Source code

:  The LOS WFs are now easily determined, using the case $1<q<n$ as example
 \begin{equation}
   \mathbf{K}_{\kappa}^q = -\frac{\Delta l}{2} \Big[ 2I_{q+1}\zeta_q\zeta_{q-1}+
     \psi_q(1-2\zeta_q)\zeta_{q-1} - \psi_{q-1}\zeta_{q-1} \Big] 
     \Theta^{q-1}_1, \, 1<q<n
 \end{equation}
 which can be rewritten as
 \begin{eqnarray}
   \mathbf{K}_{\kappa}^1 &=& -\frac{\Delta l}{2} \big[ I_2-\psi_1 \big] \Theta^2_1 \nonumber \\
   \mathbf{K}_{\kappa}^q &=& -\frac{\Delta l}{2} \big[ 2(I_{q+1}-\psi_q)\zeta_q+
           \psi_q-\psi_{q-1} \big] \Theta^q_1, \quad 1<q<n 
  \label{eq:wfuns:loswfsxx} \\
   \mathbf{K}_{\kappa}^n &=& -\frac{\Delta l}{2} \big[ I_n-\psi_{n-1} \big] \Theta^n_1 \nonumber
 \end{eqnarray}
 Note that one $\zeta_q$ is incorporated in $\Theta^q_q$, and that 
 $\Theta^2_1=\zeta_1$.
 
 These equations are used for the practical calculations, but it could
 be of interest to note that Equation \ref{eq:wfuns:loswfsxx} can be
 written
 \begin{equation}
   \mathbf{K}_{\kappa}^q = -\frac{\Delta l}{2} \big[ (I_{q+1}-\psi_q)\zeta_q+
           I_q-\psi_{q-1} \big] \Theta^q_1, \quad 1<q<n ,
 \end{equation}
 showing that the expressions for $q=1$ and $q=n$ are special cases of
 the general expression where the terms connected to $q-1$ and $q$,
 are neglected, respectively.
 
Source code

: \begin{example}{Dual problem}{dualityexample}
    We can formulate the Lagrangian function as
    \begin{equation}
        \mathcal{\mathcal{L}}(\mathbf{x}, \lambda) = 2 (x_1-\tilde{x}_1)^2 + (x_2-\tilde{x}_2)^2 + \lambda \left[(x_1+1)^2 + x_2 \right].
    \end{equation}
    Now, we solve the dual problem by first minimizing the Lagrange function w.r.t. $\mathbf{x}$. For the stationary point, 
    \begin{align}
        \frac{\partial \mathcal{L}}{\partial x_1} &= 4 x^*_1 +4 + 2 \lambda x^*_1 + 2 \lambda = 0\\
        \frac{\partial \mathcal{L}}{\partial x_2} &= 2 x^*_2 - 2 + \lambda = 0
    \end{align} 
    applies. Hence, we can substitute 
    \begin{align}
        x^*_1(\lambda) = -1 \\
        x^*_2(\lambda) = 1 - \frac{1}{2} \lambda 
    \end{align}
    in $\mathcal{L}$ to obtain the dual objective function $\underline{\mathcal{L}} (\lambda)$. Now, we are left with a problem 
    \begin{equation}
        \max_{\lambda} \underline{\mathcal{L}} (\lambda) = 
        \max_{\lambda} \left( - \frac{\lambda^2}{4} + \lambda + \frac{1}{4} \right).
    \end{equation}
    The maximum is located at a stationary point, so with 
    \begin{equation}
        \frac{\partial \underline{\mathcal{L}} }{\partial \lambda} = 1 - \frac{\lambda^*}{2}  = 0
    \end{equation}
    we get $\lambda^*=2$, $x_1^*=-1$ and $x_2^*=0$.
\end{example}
============================================================
#### What is required:
Count every line in the listing where the string "underline" occurs. Give the total alone.

#### Answer section:
3